What is the GE Aviation TrueCheck platform, and how does Glyphward integrate with it?

GE Aviation TrueCheck is GE’s AI-powered borescope inspection platform, deployed at GE Aviation MRO facilities and licensed to major MRO shops for CFM56 and LEAP engine inspection. TrueCheck uses a deep learning classification model trained on GE’s global engine inspection image corpus (multi-million annotated borescope frame dataset from GE’s 20,000+ annual engine shop visits) to classify HPT blades, HPC stages, and combustor liners against CMM serviceable limits. TrueCheck generates a digital inspection report with per-blade disposition classifications that feeds directly into GE’s MIRA (Maintenance Information Reporting and Analysis) system for engine records. Glyphward integrates with TrueCheck at the borescope frame ingestion boundary — the API endpoint that receives digitized endoscope video frames from the borescope inspection workstation before TrueCheck AI processes them. The integration uses TrueCheck’s pre-processing middleware hook to insert the Glyphward scan call; flagged frames are quarantined and routed to the GE TrueCheck human review queue with the Glyphward adversarial scan ID attached to the inspection record for audit traceability. Glyphward’s JSONL audit output is formatted for MIRA record attachment, providing a compliant AMC 20-16 adversarial detection evidence trail for each engine inspection session.

Is jet engine borescope image adversarial injection risk theoretical or has it been demonstrated?
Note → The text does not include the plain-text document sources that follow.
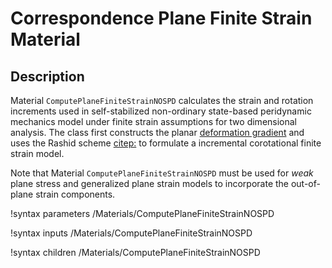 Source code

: # Correspondence Plane Finite Strain Material

## Description

Material `ComputePlaneFiniteStrainNOSPD` calculates the strain and rotation increments used in self-stabilized non-ordinary state-based peridynamic mechanics model under finite strain assumptions for two dimensional analysis. The class first constructs the planar [deformation gradient](peridynamics/DeformationGradients.md) and uses the Rashid scheme [citep:](rashid1993incremental) to formulate a incremental corotational finite strain model.

Note that Material `ComputePlaneFiniteStrainNOSPD` must be used for _weak_ plane stress and generalized plane strain models to incorporate the out-of-plane strain components.

!syntax parameters /Materials/ComputePlaneFiniteStrainNOSPD

!syntax inputs /Materials/ComputePlaneFiniteStrainNOSPD

!syntax children /Materials/ComputePlaneFiniteStrainNOSPD
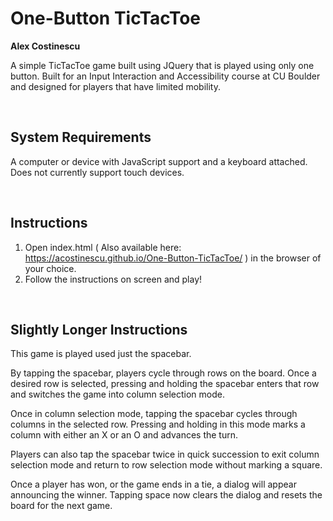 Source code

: # One-Button TicTacToe
**Alex Costinescu**

A simple TicTacToe game built using JQuery that is played using only one button. Built for an Input Interaction and Accessibility course at CU Boulder and designed for players that have limited mobility.

<br />

## System Requirements
A computer or device with JavaScript support and a keyboard attached. Does not currently support touch devices.

<br />

## Instructions
1. Open index.html ( Also available here: https://acostinescu.github.io/One-Button-TicTacToe/ ) in the browser of your choice.
2. Follow the instructions on screen and play!

<br />

## Slightly Longer Instructions
This game is played used just the spacebar. 

By tapping the spacebar, players  cycle through rows on the board. Once a desired row is selected, pressing and holding the spacebar enters that row and switches the game into column selection mode. 

Once in column selection mode, tapping the spacebar cycles through columns in the selected row. Pressing and holding in this mode marks a column with either an X or an O and advances the turn. 

Players can also tap the spacebar twice in quick succession to exit column selection mode and return to row selection mode without marking a square.

Once a player has won, or the game ends in a tie, a dialog will appear announcing the winner. Tapping space now clears the dialog and resets the board for the next game. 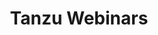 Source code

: ---
title: "Tanzu Webinars"
type: "tv-show"
# streaming: "twitch"
id: "webinars"
description: "Live or on-demand online seminars"
image: "/images/tv/shows/tanzu-webinars.png"
weight: 6
noPast: true
menu:
    main:
        parent: "tv"
        weight: 9
--- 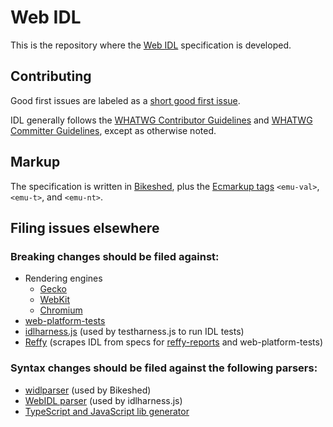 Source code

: # Web IDL

This is the repository where the [Web IDL](http://heycam.github.io/webidl/) specification is developed.

## Contributing

Good first issues are labeled as a [short good first issue](https://github.com/heycam/webidl/issues?q=is%3Aopen+label%3A%22%E2%8C%9B+duration%3Ashort%22+label%3A%22good+first+issue%22).

IDL generally follows the [WHATWG Contributor Guidelines](https://github.com/whatwg/meta/blob/master/CONTRIBUTING.md) and [WHATWG Committer Guidelines](https://github.com/whatwg/meta/blob/master/COMMITTING.md), except as otherwise noted.

## Markup

The specification is written in [Bikeshed](https://github.com/tabatkins/bikeshed), plus the [Ecmarkup tags](https://bterlson.github.io/ecmarkup/) `<emu-val>`, `<emu-t>`, and `<emu-nt>`.

## Filing issues elsewhere

### Breaking changes should be filed against:

*   Rendering engines
    *   [Gecko](https://bugzilla.mozilla.org/enter_bug.cgi?product=Core&component=DOM&cc=bzbarsky@mit.edu)
    *   [WebKit](https://bugs.webkit.org/enter_bug.cgi?product=WebKit&component=Bindings&short_desc=[WebIDL]%20)
    *   [Chromium](https://bugs.chromium.org/p/chromium/issues/entry?template=Defect%20report%20from%20developer&components=Blink%3EBindings&summary=[WebIDL]%20&comment&labels=Via-WebIDLRepo)
*   [web-platform-tests](https://github.com/web-platform-tests/wpt/issues/new?title=%5BWebIDL%5D%20)
*   [idlharness.js](https://github.com/web-platform-tests/wpt/issues/new?title=%5Bidlharness%5D%20) (used by testharness.js to run IDL tests)
*   [Reffy](https://github.com/tidoust/reffy) (scrapes IDL from specs for [reffy-reports](https://github.com/tidoust/reffy-reports) and web-platform-tests)

### Syntax changes should be filed against the following parsers:

*   [widlparser](https://github.com/plinss/widlparser/issues/new) (used by Bikeshed)
*   [WebIDL parser](https://github.com/w3c/webidl2.js/issues/new) (used by idlharness.js)
*   [TypeScript and JavaScript lib generator](https://github.com/Microsoft/TSJS-lib-generator/)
The adversarial injection risk for borescope inspection AI has been partially demonstrated in academic research and is directly analogous to well-demonstrated attacks in related inspection AI domains. In the medical imaging domain — which uses architecturally identical convolutional classification networks to classify CT scan and X-ray images for lesion detection — adversarial injection into radiology AI has been demonstrated to reliably suppress tumor classification at clinical accuracy levels (Finlayson et al., Science 2019; Paschali et al., MICCAI 2018). Industrial inspection AI (defect detection on rendered sensor imagery) has been shown vulnerable to adversarial input perturbation in semiconductor wafer inspection (Lei et al., IEEE TII 2023), steel surface defect detection (Dong et al., IEEE Access 2022), and 3D printing layer-inspection AI (Barocas et al., Additive Manufacturing 2023) — all architecturally equivalent to borescope inspection AI in processing rendered sensor images through YOLO or ResNet-class convolutional classifiers. The specific domain of jet engine borescope AI has not been the subject of published adversarial robustness papers as of 2026, largely because access to annotated borescope inspection datasets is restricted by OEM proprietary data classification. However, the attack surface is mechanistically identical to demonstrated attacks in adjacent inspection AI domains, and EASA AMC 20-16’s 2023 adversarial robustness testing requirement reflects the regulator’s acknowledgement that this risk is credible and material in aviation MRO AI applications.